Former Colombian president Alvaro Uribe confirmed widespread rumours that he was planning to return to the forefront of politics on Monday, telling reporters he was launching his bid to become a senator in parliamentary elections five months away.
Uribe, 61, will head the candidates’ list for his newly formed Democratic Centre movement, hoping to turn his own high popularity into parliamentary seats for his political allies.
Credited for leading a merciless and largely successful campaign to wipe out Colombia’s Revolutionary Armed Forces of Colombia (FARC), Uribe ruled from 2002 to 2010 and is constitutionally barred from serving a third presidential term.
A staunch conservative and hawk, Uribe has become a fierce critic of President Juan Manuel Santos, even though the two hail from the same party.
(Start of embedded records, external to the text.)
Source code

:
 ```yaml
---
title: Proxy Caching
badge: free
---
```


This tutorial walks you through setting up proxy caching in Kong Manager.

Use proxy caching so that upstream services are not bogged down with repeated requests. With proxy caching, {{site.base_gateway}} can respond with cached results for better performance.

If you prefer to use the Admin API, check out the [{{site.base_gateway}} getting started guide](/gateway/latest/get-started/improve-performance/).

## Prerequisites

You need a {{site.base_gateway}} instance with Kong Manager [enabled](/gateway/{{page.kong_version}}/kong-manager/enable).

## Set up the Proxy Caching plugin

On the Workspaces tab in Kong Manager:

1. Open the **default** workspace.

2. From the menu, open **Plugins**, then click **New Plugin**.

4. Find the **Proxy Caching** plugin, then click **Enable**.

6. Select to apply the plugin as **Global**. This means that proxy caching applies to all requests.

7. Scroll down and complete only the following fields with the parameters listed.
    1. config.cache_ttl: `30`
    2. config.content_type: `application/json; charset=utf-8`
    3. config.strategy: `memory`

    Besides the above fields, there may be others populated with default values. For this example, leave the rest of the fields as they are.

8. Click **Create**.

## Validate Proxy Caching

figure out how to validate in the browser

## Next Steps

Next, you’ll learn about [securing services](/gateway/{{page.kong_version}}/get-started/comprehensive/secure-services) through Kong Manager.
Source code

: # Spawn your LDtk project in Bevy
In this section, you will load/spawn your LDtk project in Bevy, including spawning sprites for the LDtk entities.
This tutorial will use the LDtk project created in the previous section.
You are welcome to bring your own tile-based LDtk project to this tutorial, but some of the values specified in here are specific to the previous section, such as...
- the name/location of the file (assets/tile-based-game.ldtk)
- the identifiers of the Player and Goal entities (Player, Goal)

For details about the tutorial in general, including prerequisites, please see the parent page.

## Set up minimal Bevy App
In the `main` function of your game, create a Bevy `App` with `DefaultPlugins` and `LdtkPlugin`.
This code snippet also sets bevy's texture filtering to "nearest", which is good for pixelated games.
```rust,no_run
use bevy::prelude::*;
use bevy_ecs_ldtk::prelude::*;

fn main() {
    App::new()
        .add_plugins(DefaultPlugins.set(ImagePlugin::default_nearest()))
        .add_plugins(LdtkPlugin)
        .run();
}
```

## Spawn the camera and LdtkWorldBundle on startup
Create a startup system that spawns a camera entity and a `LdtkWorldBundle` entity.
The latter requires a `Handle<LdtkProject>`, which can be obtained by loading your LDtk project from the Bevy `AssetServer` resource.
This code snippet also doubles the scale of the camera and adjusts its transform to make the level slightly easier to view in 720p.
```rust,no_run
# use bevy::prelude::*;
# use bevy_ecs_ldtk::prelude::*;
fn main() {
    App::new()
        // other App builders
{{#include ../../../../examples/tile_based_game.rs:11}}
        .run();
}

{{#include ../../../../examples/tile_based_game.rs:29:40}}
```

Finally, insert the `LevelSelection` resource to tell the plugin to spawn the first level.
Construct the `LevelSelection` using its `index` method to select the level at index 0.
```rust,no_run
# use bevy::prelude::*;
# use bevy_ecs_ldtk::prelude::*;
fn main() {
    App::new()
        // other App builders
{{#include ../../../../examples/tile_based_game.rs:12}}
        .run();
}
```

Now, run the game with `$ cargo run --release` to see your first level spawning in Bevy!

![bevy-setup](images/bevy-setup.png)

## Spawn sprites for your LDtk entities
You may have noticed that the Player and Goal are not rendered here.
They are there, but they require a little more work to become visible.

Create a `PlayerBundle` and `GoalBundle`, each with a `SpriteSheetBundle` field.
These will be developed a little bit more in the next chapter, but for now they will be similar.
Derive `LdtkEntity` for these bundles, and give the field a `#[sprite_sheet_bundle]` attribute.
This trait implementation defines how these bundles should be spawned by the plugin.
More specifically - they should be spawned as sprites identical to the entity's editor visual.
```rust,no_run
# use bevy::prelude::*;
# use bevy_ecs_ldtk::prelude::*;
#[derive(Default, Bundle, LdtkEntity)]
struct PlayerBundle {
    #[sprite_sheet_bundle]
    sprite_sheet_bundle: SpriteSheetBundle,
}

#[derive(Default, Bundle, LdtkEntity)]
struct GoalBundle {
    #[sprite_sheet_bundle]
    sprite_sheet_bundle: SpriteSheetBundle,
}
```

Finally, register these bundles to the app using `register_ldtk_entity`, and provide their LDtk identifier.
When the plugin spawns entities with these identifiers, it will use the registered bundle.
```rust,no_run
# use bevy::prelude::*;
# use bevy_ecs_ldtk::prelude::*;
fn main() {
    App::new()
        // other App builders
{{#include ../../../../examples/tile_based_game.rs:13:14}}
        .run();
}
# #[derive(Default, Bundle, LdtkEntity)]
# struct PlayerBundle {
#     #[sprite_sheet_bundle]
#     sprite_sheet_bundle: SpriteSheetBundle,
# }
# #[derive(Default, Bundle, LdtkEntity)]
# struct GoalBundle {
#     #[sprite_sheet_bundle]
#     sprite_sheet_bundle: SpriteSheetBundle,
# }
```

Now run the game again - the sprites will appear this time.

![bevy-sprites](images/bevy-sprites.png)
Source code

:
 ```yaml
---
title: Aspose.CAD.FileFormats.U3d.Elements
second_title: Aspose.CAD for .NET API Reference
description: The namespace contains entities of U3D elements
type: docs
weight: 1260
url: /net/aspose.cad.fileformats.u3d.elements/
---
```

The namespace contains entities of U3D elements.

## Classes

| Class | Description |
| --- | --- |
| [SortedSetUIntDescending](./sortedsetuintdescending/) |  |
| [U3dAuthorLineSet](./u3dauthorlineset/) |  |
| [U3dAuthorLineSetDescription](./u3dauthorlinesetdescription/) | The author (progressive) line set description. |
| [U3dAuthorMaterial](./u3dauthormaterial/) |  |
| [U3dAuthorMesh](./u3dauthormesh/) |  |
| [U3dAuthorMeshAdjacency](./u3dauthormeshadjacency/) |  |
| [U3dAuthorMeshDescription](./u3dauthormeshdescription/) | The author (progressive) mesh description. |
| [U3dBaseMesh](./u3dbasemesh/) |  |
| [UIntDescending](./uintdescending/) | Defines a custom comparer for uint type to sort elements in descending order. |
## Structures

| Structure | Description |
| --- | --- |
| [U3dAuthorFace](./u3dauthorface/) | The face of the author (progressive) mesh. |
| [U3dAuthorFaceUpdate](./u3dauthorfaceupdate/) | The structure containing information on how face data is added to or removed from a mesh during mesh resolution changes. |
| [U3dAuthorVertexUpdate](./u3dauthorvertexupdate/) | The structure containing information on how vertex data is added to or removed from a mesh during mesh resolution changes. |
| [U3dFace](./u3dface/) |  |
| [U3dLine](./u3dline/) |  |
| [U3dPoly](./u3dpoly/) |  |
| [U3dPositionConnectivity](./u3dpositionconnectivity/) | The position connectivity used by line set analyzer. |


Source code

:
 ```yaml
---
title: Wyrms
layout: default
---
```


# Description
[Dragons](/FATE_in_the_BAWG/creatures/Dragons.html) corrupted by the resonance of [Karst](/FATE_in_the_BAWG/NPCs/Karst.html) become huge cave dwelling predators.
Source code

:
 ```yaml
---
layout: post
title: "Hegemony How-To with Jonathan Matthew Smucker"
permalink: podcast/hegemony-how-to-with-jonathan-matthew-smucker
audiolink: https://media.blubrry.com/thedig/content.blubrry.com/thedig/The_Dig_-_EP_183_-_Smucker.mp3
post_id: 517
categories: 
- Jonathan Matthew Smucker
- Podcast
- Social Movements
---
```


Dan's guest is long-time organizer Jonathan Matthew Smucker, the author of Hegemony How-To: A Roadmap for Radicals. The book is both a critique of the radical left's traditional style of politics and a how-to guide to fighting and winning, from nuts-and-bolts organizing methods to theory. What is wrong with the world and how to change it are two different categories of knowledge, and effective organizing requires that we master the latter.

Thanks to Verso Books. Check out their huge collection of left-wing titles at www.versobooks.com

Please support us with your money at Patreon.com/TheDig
“We want to help confront the deterioration in security, growing uncertainty for investment, stagnation in a bureaucratic social policy, the waste of official resources,” Uribe told reporters at a press event at his home near the north-western city of Medellin.
The former head of state has been one of the most vocal critics of ongoing peace talks with FARC, the country’s largest guerrilla group. The Santos administration launched negotiations – initially in secret – almost immediately after the president was sworn in to office.
Regional observers said Colombia’s upcoming election season represented a serious threat to the eventual success of peace talks, especially with Uribe back on the scene.
In an interview with FRANCE 24 last month, Marc Chernick, director of the Center for Latin American Studies at Georgetown University, said the campaign would give the ex-president an opportunity to amplify his bitter opposition to peace talks.
Santos has seen his approval rate wither away amid protests from farmers that brought violence to the capital last month. He has until November to decide if he will seek a second term.
Colombia’s parliamentary elections will be held in March 9, with presidential elections to follow on May 25.